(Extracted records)
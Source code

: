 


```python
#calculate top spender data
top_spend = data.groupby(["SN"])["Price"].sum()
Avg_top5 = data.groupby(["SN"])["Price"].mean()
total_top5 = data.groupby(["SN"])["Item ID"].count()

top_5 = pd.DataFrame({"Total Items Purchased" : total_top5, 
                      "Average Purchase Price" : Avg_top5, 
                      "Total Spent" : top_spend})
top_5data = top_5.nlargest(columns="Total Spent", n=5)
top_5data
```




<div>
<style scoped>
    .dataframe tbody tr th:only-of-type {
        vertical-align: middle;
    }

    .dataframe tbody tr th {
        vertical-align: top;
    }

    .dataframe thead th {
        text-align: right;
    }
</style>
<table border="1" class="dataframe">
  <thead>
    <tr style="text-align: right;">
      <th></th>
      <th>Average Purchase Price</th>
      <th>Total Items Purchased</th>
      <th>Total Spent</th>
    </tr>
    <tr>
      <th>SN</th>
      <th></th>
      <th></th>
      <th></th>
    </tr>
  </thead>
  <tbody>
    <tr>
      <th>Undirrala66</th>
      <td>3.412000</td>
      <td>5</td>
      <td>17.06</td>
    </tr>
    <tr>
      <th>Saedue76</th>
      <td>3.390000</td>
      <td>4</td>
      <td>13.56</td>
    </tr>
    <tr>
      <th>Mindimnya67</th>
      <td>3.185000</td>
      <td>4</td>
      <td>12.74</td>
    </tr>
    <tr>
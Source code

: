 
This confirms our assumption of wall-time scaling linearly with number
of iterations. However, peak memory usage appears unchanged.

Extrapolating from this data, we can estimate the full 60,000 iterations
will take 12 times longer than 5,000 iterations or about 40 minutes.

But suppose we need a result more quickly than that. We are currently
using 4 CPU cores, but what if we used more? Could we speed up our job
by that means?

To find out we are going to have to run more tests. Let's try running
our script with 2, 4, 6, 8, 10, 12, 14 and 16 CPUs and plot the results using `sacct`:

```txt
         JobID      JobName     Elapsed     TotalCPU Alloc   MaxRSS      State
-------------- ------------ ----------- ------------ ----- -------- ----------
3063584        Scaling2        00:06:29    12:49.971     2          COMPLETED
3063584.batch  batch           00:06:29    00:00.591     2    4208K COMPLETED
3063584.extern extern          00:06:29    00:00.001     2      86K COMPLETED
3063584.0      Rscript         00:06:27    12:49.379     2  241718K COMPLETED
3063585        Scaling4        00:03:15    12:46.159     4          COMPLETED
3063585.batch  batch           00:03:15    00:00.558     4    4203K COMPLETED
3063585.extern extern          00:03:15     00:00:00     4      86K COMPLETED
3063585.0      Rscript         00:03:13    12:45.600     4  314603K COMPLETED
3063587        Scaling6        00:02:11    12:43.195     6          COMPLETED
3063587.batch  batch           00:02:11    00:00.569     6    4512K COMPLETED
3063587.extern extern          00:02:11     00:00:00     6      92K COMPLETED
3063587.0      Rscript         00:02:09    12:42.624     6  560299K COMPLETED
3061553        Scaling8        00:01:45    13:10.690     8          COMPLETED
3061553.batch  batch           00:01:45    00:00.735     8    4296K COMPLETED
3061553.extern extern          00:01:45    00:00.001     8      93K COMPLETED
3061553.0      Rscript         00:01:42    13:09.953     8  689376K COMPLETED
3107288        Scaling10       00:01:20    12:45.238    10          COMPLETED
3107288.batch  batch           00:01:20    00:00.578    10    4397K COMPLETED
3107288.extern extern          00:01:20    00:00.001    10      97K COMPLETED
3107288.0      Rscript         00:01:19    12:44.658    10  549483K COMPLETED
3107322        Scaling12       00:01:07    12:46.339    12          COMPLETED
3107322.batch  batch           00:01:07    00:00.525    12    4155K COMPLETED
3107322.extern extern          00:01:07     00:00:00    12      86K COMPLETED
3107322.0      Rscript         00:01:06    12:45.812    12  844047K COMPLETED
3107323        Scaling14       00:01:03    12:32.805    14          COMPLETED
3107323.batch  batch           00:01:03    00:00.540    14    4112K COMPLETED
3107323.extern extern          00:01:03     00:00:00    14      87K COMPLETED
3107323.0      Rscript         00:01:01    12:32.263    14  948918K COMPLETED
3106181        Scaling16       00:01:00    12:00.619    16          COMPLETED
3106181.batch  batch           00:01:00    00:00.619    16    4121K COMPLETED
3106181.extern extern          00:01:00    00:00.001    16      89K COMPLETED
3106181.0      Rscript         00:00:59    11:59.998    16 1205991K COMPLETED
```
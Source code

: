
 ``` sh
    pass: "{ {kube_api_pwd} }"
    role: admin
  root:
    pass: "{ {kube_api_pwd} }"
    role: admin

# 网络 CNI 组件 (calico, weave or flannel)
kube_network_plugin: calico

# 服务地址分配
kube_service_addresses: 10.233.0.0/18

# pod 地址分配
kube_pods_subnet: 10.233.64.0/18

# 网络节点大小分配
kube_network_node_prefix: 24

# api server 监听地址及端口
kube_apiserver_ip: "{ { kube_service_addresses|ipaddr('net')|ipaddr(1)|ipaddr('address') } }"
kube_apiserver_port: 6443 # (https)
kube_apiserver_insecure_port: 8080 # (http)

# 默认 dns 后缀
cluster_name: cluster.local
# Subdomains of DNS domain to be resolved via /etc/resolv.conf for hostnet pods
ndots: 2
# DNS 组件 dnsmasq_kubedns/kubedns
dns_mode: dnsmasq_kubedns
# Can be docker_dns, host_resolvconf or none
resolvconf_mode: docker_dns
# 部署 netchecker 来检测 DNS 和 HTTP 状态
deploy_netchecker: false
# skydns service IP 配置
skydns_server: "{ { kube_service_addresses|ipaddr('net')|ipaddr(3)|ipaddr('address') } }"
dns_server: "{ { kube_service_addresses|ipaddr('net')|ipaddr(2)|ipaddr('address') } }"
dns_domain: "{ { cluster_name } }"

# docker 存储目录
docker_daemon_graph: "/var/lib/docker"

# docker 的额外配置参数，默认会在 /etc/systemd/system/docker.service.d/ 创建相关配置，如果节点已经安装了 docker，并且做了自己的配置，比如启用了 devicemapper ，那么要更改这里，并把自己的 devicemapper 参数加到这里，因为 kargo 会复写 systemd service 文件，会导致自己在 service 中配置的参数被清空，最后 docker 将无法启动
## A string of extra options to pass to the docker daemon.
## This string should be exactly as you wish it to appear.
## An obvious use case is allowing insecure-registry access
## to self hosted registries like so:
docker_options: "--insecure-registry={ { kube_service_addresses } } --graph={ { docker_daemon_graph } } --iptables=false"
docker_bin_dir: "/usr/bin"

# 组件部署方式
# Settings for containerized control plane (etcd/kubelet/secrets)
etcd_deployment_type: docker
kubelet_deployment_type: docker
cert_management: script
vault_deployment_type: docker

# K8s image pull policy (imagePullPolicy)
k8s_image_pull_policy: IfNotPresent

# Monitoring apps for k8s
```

> _Exercise description_
Copy out each record word for word.

> _Task output_
Source code

: 


```python
#calculate top spender data
top_spend = data.groupby(["SN"])["Price"].sum()
Avg_top5 = data.groupby(["SN"])["Price"].mean()
total_top5 = data.groupby(["SN"])["Item ID"].count()

top_5 = pd.DataFrame({"Total Items Purchased" : total_top5, 
                      "Average Purchase Price" : Avg_top5, 
                      "Total Spent" : top_spend})
top_5data = top_5.nlargest(columns="Total Spent", n=5)
top_5data
```




<div>
<style scoped>
    .dataframe tbody tr th:only-of-type {
        vertical-align: middle;
    }

    .dataframe tbody tr th {
        vertical-align: top;
    }

    .dataframe thead th {
        text-align: right;
    }
</style>
<table border="1" class="dataframe">
  <thead>
    <tr style="text-align: right;">
      <th></th>
      <th>Average Purchase Price</th>
      <th>Total Items Purchased</th>
      <th>Total Spent</th>
    </tr>
    <tr>
      <th>SN</th>
      <th></th>
      <th></th>
      <th></th>
    </tr>
  </thead>
  <tbody>
    <tr>
      <th>Undirrala66</th>
      <td>3.412000</td>
      <td>5</td>
      <td>17.06</td>
    </tr>
    <tr>
      <th>Saedue76</th>
      <td>3.390000</td>
      <td>4</td>
      <td>13.56</td>
    </tr>
    <tr>
      <th>Mindimnya67</th>
      <td>3.185000</td>
      <td>4</td>
      <td>12.74</td>
    </tr>
    <tr>
Source code

: 
This confirms our assumption of wall-time scaling linearly with number
of iterations. However, peak memory usage appears unchanged.

Extrapolating from this data, we can estimate the full 60,000 iterations
will take 12 times longer than 5,000 iterations or about 40 minutes.

But suppose we need a result more quickly than that. We are currently
using 4 CPU cores, but what if we used more? Could we speed up our job
by that means?

To find out we are going to have to run more tests. Let's try running
our script with 2, 4, 6, 8, 10, 12, 14 and 16 CPUs and plot the results using `sacct`:

```txt
         JobID      JobName     Elapsed     TotalCPU Alloc   MaxRSS      State
-------------- ------------ ----------- ------------ ----- -------- ----------
3063584        Scaling2        00:06:29    12:49.971     2          COMPLETED
3063584.batch  batch           00:06:29    00:00.591     2    4208K COMPLETED
3063584.extern extern          00:06:29    00:00.001     2      86K COMPLETED
3063584.0      Rscript         00:06:27    12:49.379     2  241718K COMPLETED
3063585        Scaling4        00:03:15    12:46.159     4          COMPLETED
3063585.batch  batch           00:03:15    00:00.558     4    4203K COMPLETED
3063585.extern extern          00:03:15     00:00:00     4      86K COMPLETED
3063585.0      Rscript         00:03:13    12:45.600     4  314603K COMPLETED
3063587        Scaling6        00:02:11    12:43.195     6          COMPLETED
3063587.batch  batch           00:02:11    00:00.569     6    4512K COMPLETED
3063587.extern extern          00:02:11     00:00:00     6      92K COMPLETED
3063587.0      Rscript         00:02:09    12:42.624     6  560299K COMPLETED
3061553        Scaling8        00:01:45    13:10.690     8          COMPLETED
3061553.batch  batch           00:01:45    00:00.735     8    4296K COMPLETED
3061553.extern extern          00:01:45    00:00.001     8      93K COMPLETED
3061553.0      Rscript         00:01:42    13:09.953     8  689376K COMPLETED
3107288        Scaling10       00:01:20    12:45.238    10          COMPLETED
3107288.batch  batch           00:01:20    00:00.578    10    4397K COMPLETED
3107288.extern extern          00:01:20    00:00.001    10      97K COMPLETED
3107288.0      Rscript         00:01:19    12:44.658    10  549483K COMPLETED
3107322        Scaling12       00:01:07    12:46.339    12          COMPLETED
3107322.batch  batch           00:01:07    00:00.525    12    4155K COMPLETED
3107322.extern extern          00:01:07     00:00:00    12      86K COMPLETED
3107322.0      Rscript         00:01:06    12:45.812    12  844047K COMPLETED
3107323        Scaling14       00:01:03    12:32.805    14          COMPLETED
3107323.batch  batch           00:01:03    00:00.540    14    4112K COMPLETED
3107323.extern extern          00:01:03     00:00:00    14      87K COMPLETED
3107323.0      Rscript         00:01:01    12:32.263    14  948918K COMPLETED
3106181        Scaling16       00:01:00    12:00.619    16          COMPLETED
3106181.batch  batch           00:01:00    00:00.619    16    4121K COMPLETED
3106181.extern extern          00:01:00    00:00.001    16      89K COMPLETED
3106181.0      Rscript         00:00:59    11:59.998    16 1205991K COMPLETED
```
Source code

:
 ``` sh
    pass: "{ {kube_api_pwd} }"
    role: admin
  root:
    pass: "{ {kube_api_pwd} }"
    role: admin

# 网络 CNI 组件 (calico, weave or flannel)
kube_network_plugin: calico

# 服务地址分配
kube_service_addresses: 10.233.0.0/18

# pod 地址分配
kube_pods_subnet: 10.233.64.0/18

# 网络节点大小分配
kube_network_node_prefix: 24

# api server 监听地址及端口
kube_apiserver_ip: "{ { kube_service_addresses|ipaddr('net')|ipaddr(1)|ipaddr('address') } }"
kube_apiserver_port: 6443 # (https)
kube_apiserver_insecure_port: 8080 # (http)

# 默认 dns 后缀
cluster_name: cluster.local
# Subdomains of DNS domain to be resolved via /etc/resolv.conf for hostnet pods
ndots: 2
# DNS 组件 dnsmasq_kubedns/kubedns
dns_mode: dnsmasq_kubedns
# Can be docker_dns, host_resolvconf or none
resolvconf_mode: docker_dns
# 部署 netchecker 来检测 DNS 和 HTTP 状态
deploy_netchecker: false
# skydns service IP 配置
skydns_server: "{ { kube_service_addresses|ipaddr('net')|ipaddr(3)|ipaddr('address') } }"
dns_server: "{ { kube_service_addresses|ipaddr('net')|ipaddr(2)|ipaddr('address') } }"
dns_domain: "{ { cluster_name } }"

# docker 存储目录
docker_daemon_graph: "/var/lib/docker"

# docker 的额外配置参数，默认会在 /etc/systemd/system/docker.service.d/ 创建相关配置，如果节点已经安装了 docker，并且做了自己的配置，比如启用了 devicemapper ，那么要更改这里，并把自己的 devicemapper 参数加到这里，因为 kargo 会复写 systemd service 文件，会导致自己在 service 中配置的参数被清空，最后 docker 将无法启动
## A string of extra options to pass to the docker daemon.
## This string should be exactly as you wish it to appear.
## An obvious use case is allowing insecure-registry access
## to self hosted registries like so:
docker_options: "--insecure-registry={ { kube_service_addresses } } --graph={ { docker_daemon_graph } } --iptables=false"
docker_bin_dir: "/usr/bin"

# 组件部署方式
# Settings for containerized control plane (etcd/kubelet/secrets)
etcd_deployment_type: docker
kubelet_deployment_type: docker
cert_management: script
vault_deployment_type: docker

# K8s image pull policy (imagePullPolicy)
k8s_image_pull_policy: IfNotPresent

# Monitoring apps for k8s
```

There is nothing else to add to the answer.